**What is needed:** What follows is a set of entries. Repeat them exactly, but not their pictures.

**Given records:**
----

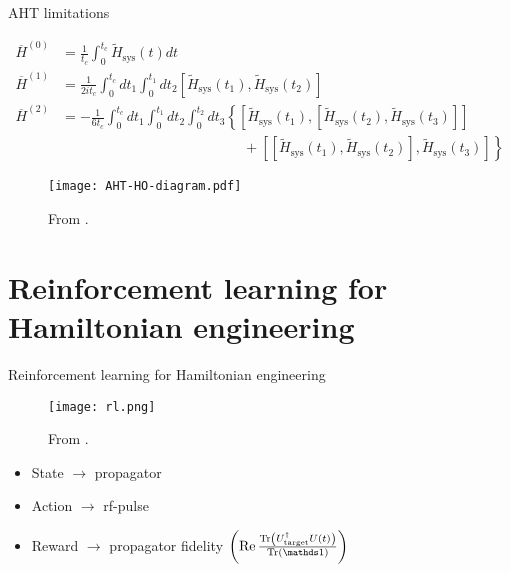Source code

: \documentclass{beamer}
\begin{document}
\begin{frame}{AHT limitations}

{\scriptsize %
\begin{align*}
    \overline{H}^{(0)} &= \frac{1}{t_c} \int_0^{t_c}
        \widetilde{H}_{\text{sys}}(t) dt \\
    \overline{H}^{(1)} &= \frac{1}{2it_c} \int_0^{t_c} dt_1 \int_0^{t_1} dt_2
        \left[\widetilde{H}_{\text{sys}}(t_1), \widetilde{H}_{\text{sys}}(t_2)\right] \\
    \overline{H}^{(2)} &= -\frac{1}{6t_c}
    \int_0^{t_c} dt_1 \int_0^{t_1} dt_2 \int_0^{t_2} dt_3
    \left\{
    \left[\widetilde{H}_{\text{sys}}(t_1), \left[\widetilde{H}_{\text{sys}}(t_2), \widetilde{H}_{\text{sys}}(t_3)\right]\right] \right. \\
    & \hspace{13em} + \left.
    \left[\left[\widetilde{H}_{\text{sys}}(t_1), \widetilde{H}_{\text{sys}}(t_2)\right], \widetilde{H}_{\text{sys}}(t_3)\right]
    \right\}
\end{align*}
}
\vspace{-1em}
\begin{figure}
\centering
\texttt{[image: AHT-HO-diagram.pdf]}

{\scriptsize From \cite{brinkmann_2016}.}
\end{figure}



\end{frame}



\section{Reinforcement learning for Hamiltonian engineering}

\begin{frame}{Reinforcement learning for Hamiltonian engineering}

\begin{figure}
\centering
\texttt{[image: rl.png]}

From \cite{sutton2018reinforcement}.
\end{figure}

\begin{itemize}
    \item State $\to$ propagator
    \item Action $\to$ rf-pulse
    \item Reward $\to$ propagator fidelity $\left(\Re{
        \frac{\Tr{U_\text{target}^\dagger U(t)}}{\Tr{\identity}}
    }\right)$
\end{itemize}

\end{frame}
\end{document}
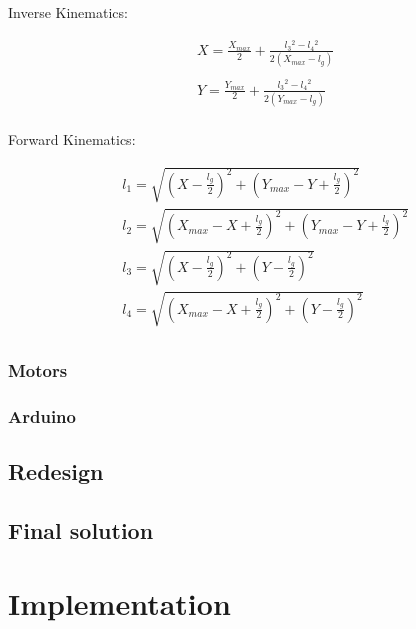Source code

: \documentclass[conference]{IEEEtran}
\begin{document}
Inverse Kinematics:

\begin{equation}
\begin{aligned}
&X = \frac{X_{max}}{2} + \frac{l_3{}^2 - l_4{}^2}{2\left(X_{max} - l_g\right)}\\ \\
&Y = \frac{Y_{max}}{2} + \frac{l_3{}^2 - l_4{}^2}{2\left(Y_{max} - l_g\right)}\\
\end{aligned}
\end{equation}

Forward Kinematics:

\begin{equation}
\begin{aligned}
&l_1 = \sqrt{\left(X - \frac{l_g}{2}\right)^2 + \left(Y_{max}-Y+\frac{l_g}{2}\right)^2}\\
&l_2 = \sqrt{\left(X_{max}-X+\frac{l_g}{2}\right)^2 + \left(Y_{max}-Y+\frac{l_g}{2}\right)^2}\\
&l_3 = \sqrt{\left(X-\frac{l_g}{2}\right)^2 + \left(Y-\frac{l_g}{2}\right)^2}\\
&l_4 = \sqrt{\left(X_{max}-X+\frac{l_g}{2}\right)^2 + \left(Y-\frac{l_g}{2}\right)^2}\\
\end{aligned}
\end{equation}

\subsubsection{Motors}
\subsubsection{Arduino}
\subsection{Redesign}
\subsection{Final solution}


\section{Implementation}
\end{document}

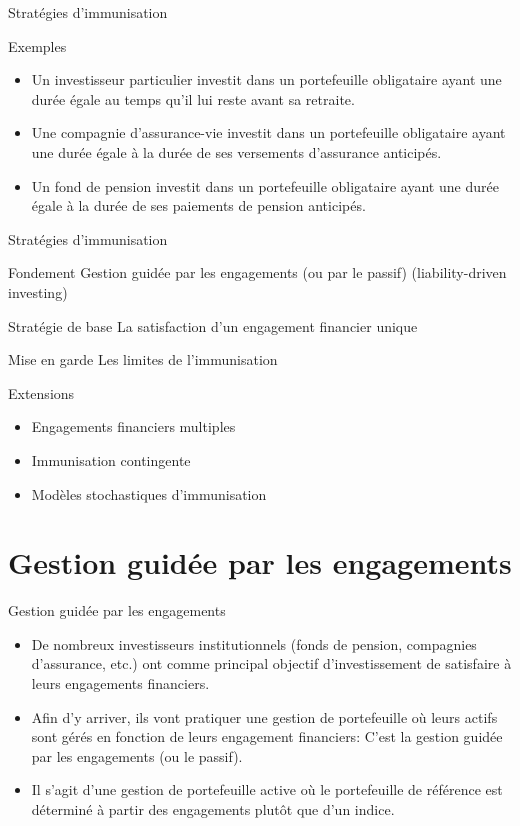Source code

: \documentclass{beamer}
\begin{document}
\begin{frame}{Stratégies d’immunisation}
\begin{block}{Exemples}
\begin{itemize}[label=\bullet]
\item Un investisseur particulier investit dans un portefeuille obligataire ayant une durée égale au temps qu’il lui reste avant sa retraite.  
\item Une compagnie d’assurance-vie investit dans un portefeuille obligataire ayant une durée égale à la durée de ses versements d’assurance anticipés.  
\item Un fond de pension investit dans un portefeuille obligataire ayant une durée égale à la durée de ses paiements de pension anticipés.
\end{itemize}
\end{block}
\end{frame}

\begin{frame}{Stratégies d’immunisation}
\begin{block}{Fondement}
Gestion guidée par les engagements (ou par le passif) (liability-driven investing)
\end{block}
\begin{block}{Stratégie de base}
La satisfaction d’un engagement financier unique
\end{block}
\begin{block}{Mise en garde}
Les limites de l’immunisation
\end{block}
\begin{block}{Extensions}
\begin{itemize}[label=\bullet]
\item Engagements financiers multiples
\item Immunisation contingente
\item Modèles stochastiques d’immunisation
\end{itemize}
\end{block}
\end{frame}

\section{Gestion guidée par les engagements}

\begin{frame}{Gestion guidée par les engagements}
\begin{itemize}[label=\bullet]
\item De nombreux investisseurs institutionnels (fonds de pension, compagnies d’assurance, etc.) ont comme principal objectif d’investissement de satisfaire à leurs engagements financiers.  
\item Afin d’y arriver, ils vont pratiquer une gestion de portefeuille où leurs actifs sont gérés en fonction de leurs engagement financiers: C’est la gestion guidée par les engagements (ou le passif).
\item Il s’agit d’une gestion de portefeuille active où le portefeuille de référence est déterminé à partir des engagements plutôt que d’un indice.
\end{itemize}
\end{frame}
\end{document}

----

**Result of this exercise:**
Source code

: \documentclass{beamer}
\begin{document}
\begin{frame}{AHT limitations}

{\scriptsize %
\begin{align*}
    \overline{H}^{(0)} &= \frac{1}{t_c} \int_0^{t_c}
        \widetilde{H}_{\text{sys}}(t) dt \\
    \overline{H}^{(1)} &= \frac{1}{2it_c} \int_0^{t_c} dt_1 \int_0^{t_1} dt_2
        \left[\widetilde{H}_{\text{sys}}(t_1), \widetilde{H}_{\text{sys}}(t_2)\right] \\
    \overline{H}^{(2)} &= -\frac{1}{6t_c}
    \int_0^{t_c} dt_1 \int_0^{t_1} dt_2 \int_0^{t_2} dt_3
    \left\{
    \left[\widetilde{H}_{\text{sys}}(t_1), \left[\widetilde{H}_{\text{sys}}(t_2), \widetilde{H}_{\text{sys}}(t_3)\right]\right] \right. \\
    & \hspace{13em} + \left.
    \left[\left[\widetilde{H}_{\text{sys}}(t_1), \widetilde{H}_{\text{sys}}(t_2)\right], \widetilde{H}_{\text{sys}}(t_3)\right]
    \right\}
\end{align*}
}
\vspace{-1em}
\begin{figure}
\centering
\texttt{[image: AHT-HO-diagram.pdf]}

{\scriptsize From \cite{brinkmann_2016}.}
\end{figure}



\end{frame}



\section{Reinforcement learning for Hamiltonian engineering}

\begin{frame}{Reinforcement learning for Hamiltonian engineering}

\begin{figure}
\centering
\texttt{[image: rl.png]}

From \cite{sutton2018reinforcement}.
\end{figure}

\begin{itemize}
    \item State $\to$ propagator
    \item Action $\to$ rf-pulse
    \item Reward $\to$ propagator fidelity $\left(\Re{
        \frac{\Tr{U_\text{target}^\dagger U(t)}}{\Tr{\identity}}
    }\right)$
\end{itemize}

\end{frame}
\end{document}
Source code

: \documentclass[conference]{IEEEtran}
\begin{document}
Inverse Kinematics:

\begin{equation}
\begin{aligned}
&X = \frac{X_{max}}{2} + \frac{l_3{}^2 - l_4{}^2}{2\left(X_{max} - l_g\right)}\\ \\
&Y = \frac{Y_{max}}{2} + \frac{l_3{}^2 - l_4{}^2}{2\left(Y_{max} - l_g\right)}\\
\end{aligned}
\end{equation}

Forward Kinematics:

\begin{equation}
\begin{aligned}
&l_1 = \sqrt{\left(X - \frac{l_g}{2}\right)^2 + \left(Y_{max}-Y+\frac{l_g}{2}\right)^2}\\
&l_2 = \sqrt{\left(X_{max}-X+\frac{l_g}{2}\right)^2 + \left(Y_{max}-Y+\frac{l_g}{2}\right)^2}\\
&l_3 = \sqrt{\left(X-\frac{l_g}{2}\right)^2 + \left(Y-\frac{l_g}{2}\right)^2}\\
&l_4 = \sqrt{\left(X_{max}-X+\frac{l_g}{2}\right)^2 + \left(Y-\frac{l_g}{2}\right)^2}\\
\end{aligned}
\end{equation}

\subsubsection{Motors}
\subsubsection{Arduino}
\subsection{Redesign}
\subsection{Final solution}


\section{Implementation}
\end{document}

Source code

: \documentclass{beamer}
\begin{document}
\begin{frame}{Stratégies d’immunisation}
\begin{block}{Exemples}
\begin{itemize}[label=\bullet]
\item Un investisseur particulier investit dans un portefeuille obligataire ayant une durée égale au temps qu’il lui reste avant sa retraite.  
\item Une compagnie d’assurance-vie investit dans un portefeuille obligataire ayant une durée égale à la durée de ses versements d’assurance anticipés.  
\item Un fond de pension investit dans un portefeuille obligataire ayant une durée égale à la durée de ses paiements de pension anticipés.
\end{itemize}
\end{block}
\end{frame}

\begin{frame}{Stratégies d’immunisation}
\begin{block}{Fondement}
Gestion guidée par les engagements (ou par le passif) (liability-driven investing)
\end{block}
\begin{block}{Stratégie de base}
La satisfaction d’un engagement financier unique
\end{block}
\begin{block}{Mise en garde}
Les limites de l’immunisation
\end{block}
\begin{block}{Extensions}
\begin{itemize}[label=\bullet]
\item Engagements financiers multiples
\item Immunisation contingente
\item Modèles stochastiques d’immunisation
\end{itemize}
\end{block}
\end{frame}

\section{Gestion guidée par les engagements}

\begin{frame}{Gestion guidée par les engagements}
\begin{itemize}[label=\bullet]
\item De nombreux investisseurs institutionnels (fonds de pension, compagnies d’assurance, etc.) ont comme principal objectif d’investissement de satisfaire à leurs engagements financiers.  
\item Afin d’y arriver, ils vont pratiquer une gestion de portefeuille où leurs actifs sont gérés en fonction de leurs engagement financiers: C’est la gestion guidée par les engagements (ou le passif).
\item Il s’agit d’une gestion de portefeuille active où le portefeuille de référence est déterminé à partir des engagements plutôt que d’un indice.
\end{itemize}
\end{frame}
\end{document}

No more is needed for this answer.